The installation of the barrier in the ground can best be described with relation to FIGS. 1, 6, 7, and 9. Steel casings 7, best shown in FIG. 6, are shaped to guide the I beam and to provide a housing for the shock absorbers. The casings have dimples 28 which serve to anchor the casing in the concrete pit generally indicated by numeral 30 in FIG. 1. The concrete pit includes an open area 31 to accommodate the cables 20 when the vehicle barrier is located below ground as well as to accommodate the operating means for the barrier. FIGS. 1 and 9 show winches 32 used to operate the barrier. Any suitable operating means can be used including winches, a counterweight system, explosive means, or any other suitable actuating means.
Whatever the actuating means, a primary and secondary power source can be used. FIG. 1 shows an AC source 33 and a DC battery 34 as a backup to the AC source. The AC source 33 charges battery 34 in addition to operating the winch 32 so that if the AC source fails the battery 34 will operate the barrier. The AC source 33 or the battery 34 could also be used to activate an explosive charge to drive the barrier to its up position quickly since the approach of a terrorist vehicle is usually at very high speed with little warning given.
FIG. 1 also shows heater 35 used to ensure proper operation of the barrier in cold weather. Drain 36 connected to pump 37 keeps the concrete pit dry.
FIG. 1 also shows a cover plate 40 used to conceal the barrier when in its non-use position.

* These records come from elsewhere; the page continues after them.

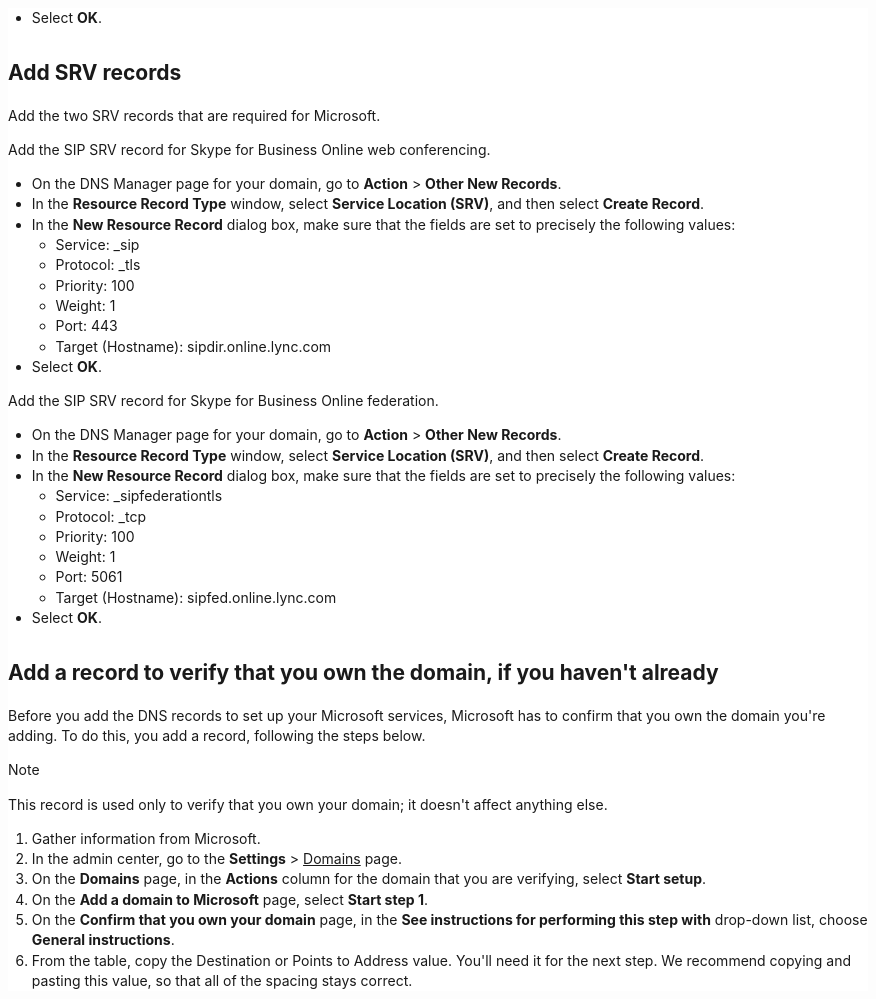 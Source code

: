 -  Select **OK**.
   
## Add SRV records
<a name="BKMK_add_SRV"> </a>

Add the two SRV records that are required for Microsoft.

Add the SIP SRV record for Skype for Business Online web conferencing.  <br/> 
-  On the DNS Manager page for your domain, go to **Action** \> **Other New Records**. 
-   In the **Resource Record Type** window, select **Service Location (SRV)**, and then select **Create Record**. 
-   In the **New Resource Record** dialog box, make sure that the fields are set to precisely the following values:  
    -  Service: _sip
    -  Protocol: _tls
    -  Priority: 100
    -  Weight: 1
    -  Port: 443
    -  Target (Hostname): sipdir.online.lync.com
-  Select **OK**. 


Add the SIP SRV record for Skype for Business Online federation.  
-  On the DNS Manager page for your domain, go to **Action** \> **Other New Records**.  
-  In the **Resource Record Type** window, select **Service Location (SRV)**, and then select **Create Record**. 
-   In the **New Resource Record** dialog box, make sure that the fields are set to precisely the following values:  
    -  Service: _sipfederationtls
    -  Protocol: _tcp
    -  Priority: 100
    -  Weight: 1
    -  Port: 5061
    -  Target (Hostname): sipfed.online.lync.com
-  Select **OK**. 
   
## Add a record to verify that you own the domain, if you haven't already
<a name="BKMK_verify"> </a>

Before you add the DNS records to set up your Microsoft services, Microsoft has to confirm that you own the domain you're adding. To do this, you add a record, following the steps below.
  
> [!NOTE]
> This record is used only to verify that you own your domain; it doesn't affect anything else. 
  

1. Gather information from Microsoft.  <br/> 
2. In the admin center, go to the **Settings** \> <a href="https://go.microsoft.com/fwlink/p/?linkid=834818" target="_blank">Domains</a> page. 
3. On the **Domains** page, in the **Actions** column for the domain that you are verifying, select **Start setup**. 
4. On the **Add a domain to Microsoft** page, select **Start step 1**. 
5. On the **Confirm that you own your domain** page, in the **See instructions for performing this step with** drop-down list, choose **General instructions**. 
6. From the table, copy the Destination or Points to Address value. You'll need it for the next step. We recommend copying and pasting this value, so that all of the spacing stays correct.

This cover plate 40 pivots out of the way when the barrier is actuated and can hopefully be replaced in its original position after the barrier is replaced in the ground after use.

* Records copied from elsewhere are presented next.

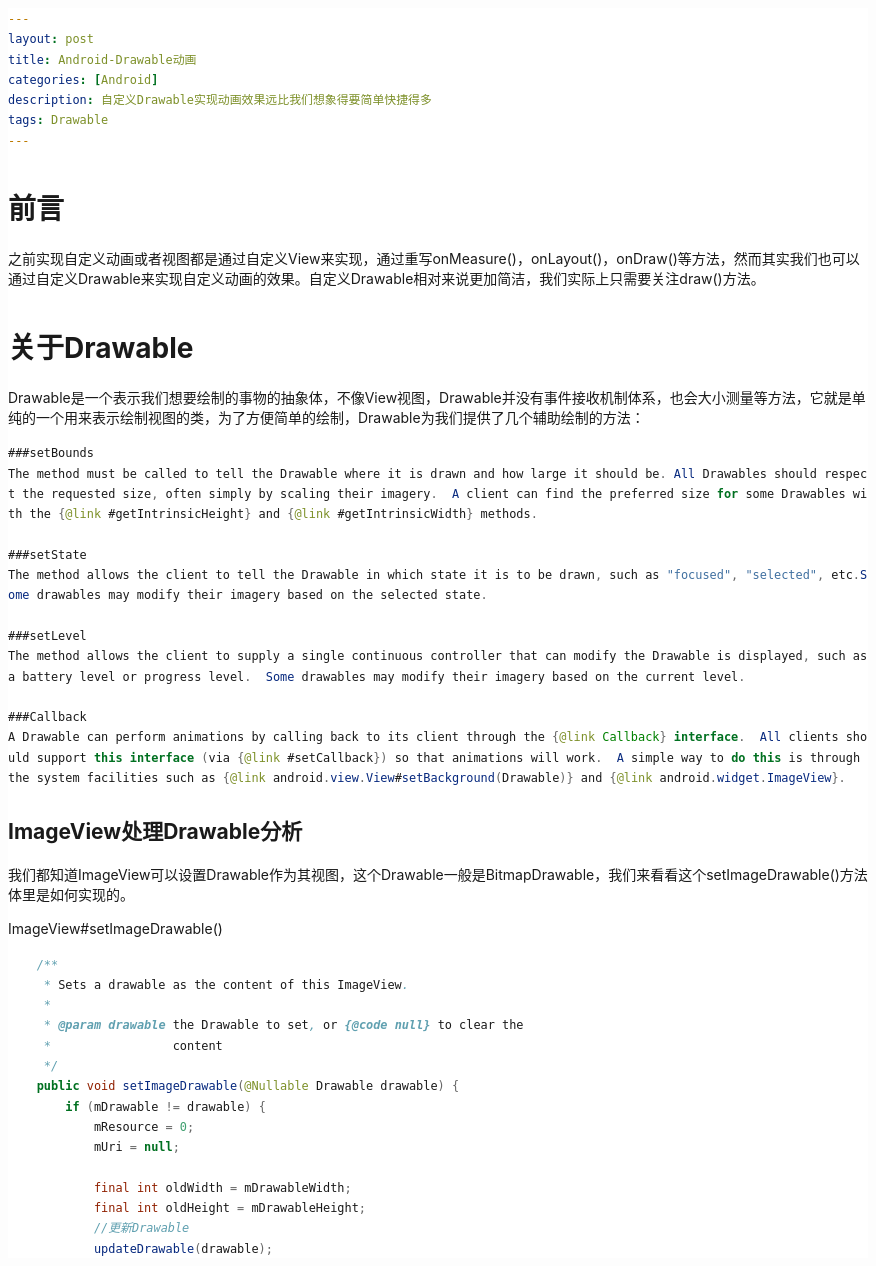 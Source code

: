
 ```yaml
---
layout: post
title: Android-Drawable动画
categories: [Android]
description: 自定义Drawable实现动画效果远比我们想象得要简单快捷得多
tags: Drawable 
---
```

# 前言
之前实现自定义动画或者视图都是通过自定义View来实现，通过重写onMeasure()，onLayout()，onDraw()等方法，然而其实我们也可以通过自定义Drawable来实现自定义动画的效果。自定义Drawable相对来说更加简洁，我们实际上只需要关注draw()方法。

# 关于Drawable
Drawable是一个表示我们想要绘制的事物的抽象体，不像View视图，Drawable并没有事件接收机制体系，也会大小测量等方法，它就是单纯的一个用来表示绘制视图的类，为了方便简单的绘制，Drawable为我们提供了几个辅助绘制的方法：
```java
###setBounds
The method must be called to tell the Drawable where it is drawn and how large it should be. All Drawables should respect the requested size, often simply by scaling their imagery.  A client can find the preferred size for some Drawables with the {@link #getIntrinsicHeight} and {@link #getIntrinsicWidth} methods.

###setState
The method allows the client to tell the Drawable in which state it is to be drawn, such as "focused", "selected", etc.Some drawables may modify their imagery based on the selected state.

###setLevel
The method allows the client to supply a single continuous controller that can modify the Drawable is displayed, such as a battery level or progress level.  Some drawables may modify their imagery based on the current level.

###Callback
A Drawable can perform animations by calling back to its client through the {@link Callback} interface.  All clients should support this interface (via {@link #setCallback}) so that animations will work.  A simple way to do this is through the system facilities such as {@link android.view.View#setBackground(Drawable)} and {@link android.widget.ImageView}.
```

## ImageView处理Drawable分析

我们都知道ImageView可以设置Drawable作为其视图，这个Drawable一般是BitmapDrawable，我们来看看这个setImageDrawable()方法体里是如何实现的。

ImageView#setImageDrawable()
```java
    /**
     * Sets a drawable as the content of this ImageView.
     * 
     * @param drawable the Drawable to set, or {@code null} to clear the
     *                 content
     */
    public void setImageDrawable(@Nullable Drawable drawable) {
        if (mDrawable != drawable) {
            mResource = 0;
            mUri = null;

            final int oldWidth = mDrawableWidth;
            final int oldHeight = mDrawableHeight;
            //更新Drawable
            updateDrawable(drawable);

```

FIG. 7 shows two vehicle barriers, one in the ground, the other actuated to the up position. Cover plate 40 is shown pivoted out of the way when the barrier is actuated. FIG. 7 also shows upper and lower I-beam reinforcement 41 and 42, respectively. When the vehicle barrier is in the up position, the reinforcements 41 and 42 provide a cantilever support so that when a vehicle approaches in the direction of arrow 43 the I-beam is fully supported in addition the support provided by casing 7.

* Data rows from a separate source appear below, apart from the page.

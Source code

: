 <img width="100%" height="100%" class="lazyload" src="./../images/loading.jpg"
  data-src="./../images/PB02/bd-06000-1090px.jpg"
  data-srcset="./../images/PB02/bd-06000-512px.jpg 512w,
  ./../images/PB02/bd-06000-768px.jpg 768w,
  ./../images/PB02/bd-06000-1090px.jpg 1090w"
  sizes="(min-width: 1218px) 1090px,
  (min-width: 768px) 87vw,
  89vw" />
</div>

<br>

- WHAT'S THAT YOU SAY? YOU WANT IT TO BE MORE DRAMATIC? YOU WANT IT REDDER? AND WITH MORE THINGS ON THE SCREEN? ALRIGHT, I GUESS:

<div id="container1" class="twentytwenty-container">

As can be seen from the foregoing description, the vehicle barrier is completely hidden in the ground prior to actuation. A plurality of the barriers can be employed in a staggered relationship to effectively seal off even a large entrance area. The problem of an esthetically pleasing barrier is eliminated by having the barrier completely out of view when not in use. Also, the barrier is constructed to be extremely strong and resilient so minimum damage will occur to the barrier when impacted by a high speed vehicle. The barrier can, therefore, be replaced in the ground after being impacted by a high speed vehicle with little or no repair.
It is also envisioned that the barrier can be placed in a structure above the path of a vehicle and lowered into position to stop the vehicle.